The two subunits of phenylalanyl-tRNA synthetase are made from two adjacent, cotranscribed genes that constitute the pheS,T operon. Three different fusions between pheS,T and lac genes were constructed in order to study the regulation of the pheS,T operon in vivo. We show, using these fusions, that phenylalanyl-tRNA synthetase transcription is derepressed when the level of aminoacylated tRNAPhe is lowered by mutational alteration of the synthetase. The pheS,T operon is also derepressed in strains carrying a trpX mutation. The gene trpX codes for an enzyme that modifies both tRNATrp and tRNAPhe and a mutation in that gene causes derepression of the trp and pheA operons, both of which are controlled by attenuation. The in vivo features of the regulation of pheS,T expression described here in correlation with the DNA sequence and in vitro transcription results described in the accompanying paper by Fayat et al. indicate that phenylalanyl-tRNA synthetase is controlled by attenuation in a way analogous to several amino acid biosynthetic operons.

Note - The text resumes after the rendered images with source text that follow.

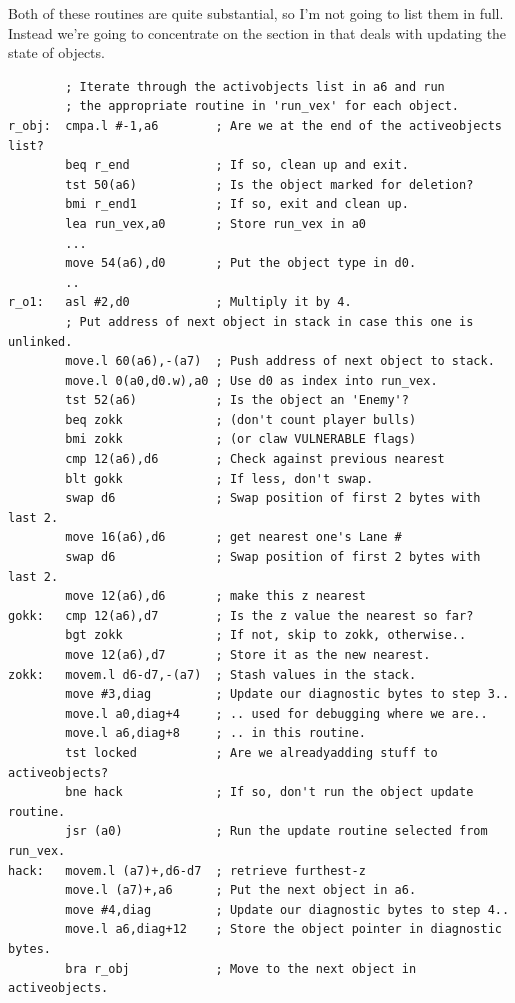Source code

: Both of these routines are quite substantial, so I'm not going to list them in full. Instead
we're going to concentrate on the section in  that deals with updating
the state of objects.

\begin{lstlisting}
        ; Iterate through the activobjects list in a6 and run
        ; the appropriate routine in 'run_vex' for each object.
r_obj:  cmpa.l #-1,a6        ; Are we at the end of the activeobjects list?
        beq r_end            ; If so, clean up and exit.
        tst 50(a6)           ; Is the object marked for deletion?
        bmi r_end1           ; If so, exit and clean up.
        lea run_vex,a0       ; Store run_vex in a0
        ...
        move 54(a6),d0       ; Put the object type in d0.
        ..
r_o1:   asl #2,d0            ; Multiply it by 4.
        ; Put address of next object in stack in case this one is unlinked.
        move.l 60(a6),-(a7)  ; Push address of next object to stack. 
        move.l 0(a0,d0.w),a0 ; Use d0 as index into run_vex.
        tst 52(a6)           ; Is the object an 'Enemy'?
        beq zokk             ; (don't count player bulls)
        bmi zokk             ; (or claw VULNERABLE flags)
        cmp 12(a6),d6        ; Check against previous nearest
        blt gokk             ; If less, don't swap.
        swap d6              ; Swap position of first 2 bytes with last 2.
        move 16(a6),d6       ; get nearest one's Lane #
        swap d6              ; Swap position of first 2 bytes with last 2.
        move 12(a6),d6       ; make this z nearest
gokk:   cmp 12(a6),d7        ; Is the z value the nearest so far?
        bgt zokk             ; If not, skip to zokk, otherwise..
        move 12(a6),d7       ; Store it as the new nearest.
zokk:   movem.l d6-d7,-(a7)  ; Stash values in the stack.
        move #3,diag         ; Update our diagnostic bytes to step 3..
        move.l a0,diag+4     ; .. used for debugging where we are..
        move.l a6,diag+8     ; .. in this routine.
        tst locked           ; Are we alreadyadding stuff to activeobjects?
        bne hack             ; If so, don't run the object update routine.
        jsr (a0)             ; Run the update routine selected from run_vex.
hack:   movem.l (a7)+,d6-d7  ; retrieve furthest-z
        move.l (a7)+,a6      ; Put the next object in a6.
        move #4,diag         ; Update our diagnostic bytes to step 4..
        move.l a6,diag+12    ; Store the object pointer in diagnostic bytes.
        bra r_obj            ; Move to the next object in activeobjects.
\end{lstlisting}

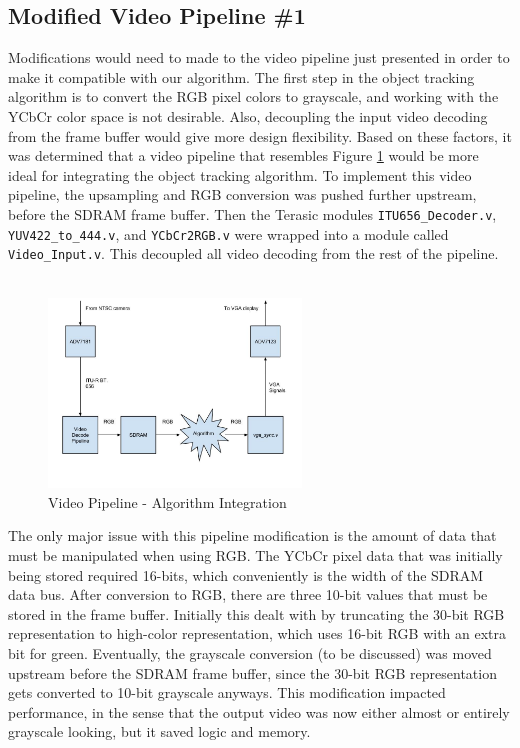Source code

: \documentclass[11pt]{article} %
\begin{document}
\subsection{Modified Video Pipeline \#1}
\label{sec:modPipe}
Modifications would need to made to the video pipeline just presented in order to make it compatible with our algorithm. The first step in the object tracking algorithm is to convert the RGB pixel colors to grayscale, and working with the YCbCr color space is not desirable. Also, decoupling the input video decoding from the frame buffer would give more design flexibility. Based on these factors, it was determined that a video pipeline that resembles Figure \ref{fig:algoPipe} would be more ideal for integrating the object tracking algorithm. To implement this video pipeline, the upsampling and RGB conversion was pushed further upstream, before the SDRAM frame buffer. Then the Terasic modules \texttt{ITU656\_Decoder.v}, \texttt{YUV422\_to\_444.v}, and \texttt{YCbCr2RGB.v} were wrapped into a module called \texttt{Video\_Input.v}. This decoupled all video decoding from the rest of the pipeline. \\\\
\FloatBarrier
\begin{figure}[h]
\centering
\includegraphics[width=0.6\textwidth]{./images/desired_pipeline.jpg}
\caption{Video Pipeline - Algorithm Integration}
\label{fig:algoPipe}
\end{figure}
The only major issue with this pipeline modification is the amount of data that must be manipulated when using RGB. The YCbCr pixel data that was initially being stored required 16-bits, which conveniently is the width of the SDRAM data bus. After conversion to RGB, there are three 10-bit values that must be stored in the frame buffer. Initially this dealt with by truncating the 30-bit RGB representation to high-color representation, which uses 16-bit RGB with an extra bit for green. Eventually, the grayscale conversion (to be discussed) was moved upstream before the SDRAM frame buffer, since the 30-bit RGB representation gets converted to 10-bit grayscale anyways. This modification impacted performance, in the sense that the output video was now either almost or entirely grayscale looking, but it saved logic and memory.
\end{document}
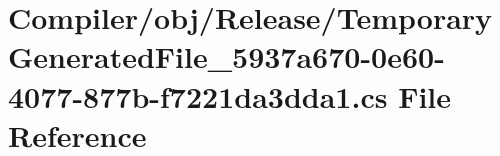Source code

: \hypertarget{_compiler_2obj_2_release_2_temporary_generated_file__5937a670-0e60-4077-877b-f7221da3dda1_8cs}{}\section{Compiler/obj/\+Release/\+Temporary\+Generated\+File\+\_\+5937a670-\/0e60-\/4077-\/877b-\/f7221da3dda1.cs File Reference}
\label{_compiler_2obj_2_release_2_temporary_generated_file__5937a670-0e60-4077-877b-f7221da3dda1_8cs}
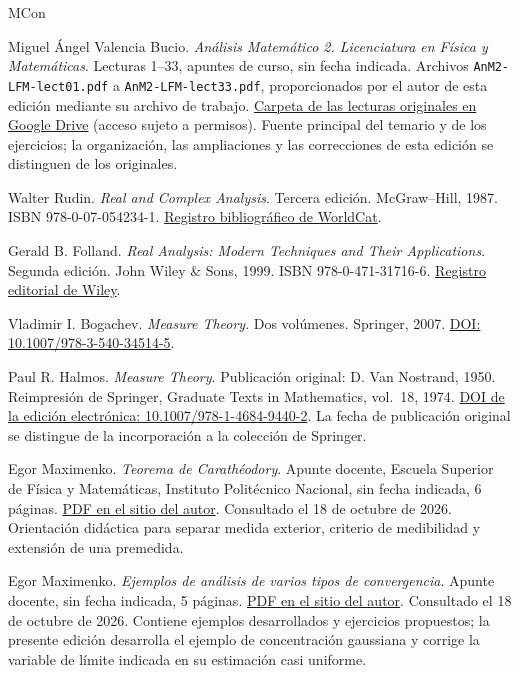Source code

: \begin{thebibliography}{MCon}
Miguel Ángel Valencia Bucio. \emph{Análisis Matemático 2. Licenciatura en Física y Matemáticas}. Lecturas 1--33, apuntes de curso, sin fecha indicada. Archivos \texttt{AnM2-LFM-lect01.pdf} a \texttt{AnM2-LFM-lect33.pdf}, proporcionados por el autor de esta edición mediante su archivo de trabajo. \href{https://drive.google.com/drive/folders/1HCg3CqIJdUGJjejVX_C304OPpPtwAu44}{Carpeta de las lecturas originales en Google Drive} (acceso sujeto a permisos). Fuente principal del temario y de los ejercicios; la organización, las ampliaciones y las correcciones de esta edición se distinguen de los originales.

Walter Rudin. \emph{Real and Complex Analysis}. Tercera edición. McGraw--Hill, 1987. ISBN 978-0-07-054234-1. \href{https://search.worldcat.org/title/13093736}{Registro bibliográfico de WorldCat}.

Gerald B. Folland. \emph{Real Analysis: Modern Techniques and Their Applications}. Segunda edición. John Wiley \& Sons, 1999. ISBN 978-0-471-31716-6. \href{https://www.wiley.com/en-us/Real+Analysis\%3A+Modern+Techniques+and+Their+Applications\%2C+2nd+Edition-p-9780471317166}{Registro editorial de Wiley}.

Vladimir I. Bogachev. \emph{Measure Theory}. Dos volúmenes. Springer, 2007. \href{https://doi.org/10.1007/978-3-540-34514-5}{DOI: 10.1007/978-3-540-34514-5}.

Paul R. Halmos. \emph{Measure Theory}. Publicación original: D. Van Nostrand, 1950. Reimpresión de Springer, Graduate Texts in Mathematics, vol.~18, 1974. \href{https://doi.org/10.1007/978-1-4684-9440-2}{DOI de la edición electrónica: 10.1007/978-1-4684-9440-2}. La fecha de publicación original se distingue de la incorporación a la colección de Springer.

Egor Maximenko. \emph{Teorema de Carathéodory}. Apunte docente, Escuela Superior de Física y Matemáticas, Instituto Politécnico Nacional, sin fecha indicada, 6 páginas. \href{https://esfm.egormaximenko.com/analysis/Caratheodory_extension_theorem_es.pdf}{PDF en el sitio del autor}. Consultado el 18 de octubre de 2026. Orientación didáctica para separar medida exterior, criterio de medibilidad y extensión de una premedida.

Egor Maximenko. \emph{Ejemplos de análisis de varios tipos de convergencia}. Apunte docente, sin fecha indicada, 5 páginas. \href{https://esfm.egormaximenko.com/analysis/convergence_examples_es.pdf}{PDF en el sitio del autor}. Consultado el 18 de octubre de 2026. Contiene ejemplos desarrollados y ejercicios propuestos; la presente edición desarrolla el ejemplo de concentración gaussiana y corrige la variable de límite indicada en su estimación casi uniforme.


\end{thebibliography}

苯丙氨酰 - tRNA合成酶的两个亚基由两个相邻的、共转录的基因编码,这两个基因构成了pheS,T操纵子。为了在体内研究pheS,T操纵子的调控,构建了pheS,T与lac基因之间的三种不同融合体。我们利用这些融合体表明,当通过合成酶的突变改变使氨酰化tRNAPhe水平降低时,苯丙氨酰 - tRNA合成酶的转录会去阻遏。在携带trpX突变的菌株中,pheS,T操纵子也会去阻遏。trpX基因编码一种修饰tRNATrp和tRNAPhe的酶,该基因中的突变会导致trp和pheA操纵子的去阻遏,这两个操纵子均受衰减作用控制。本文描述的pheS,T表达调控的体内特征与Fayat等人在随附论文中描述的DNA序列和体外转录结果相关,表明苯丙氨酰 - tRNA合成酶以类似于几个氨基酸生物合成操纵子的方式受衰减作用控制。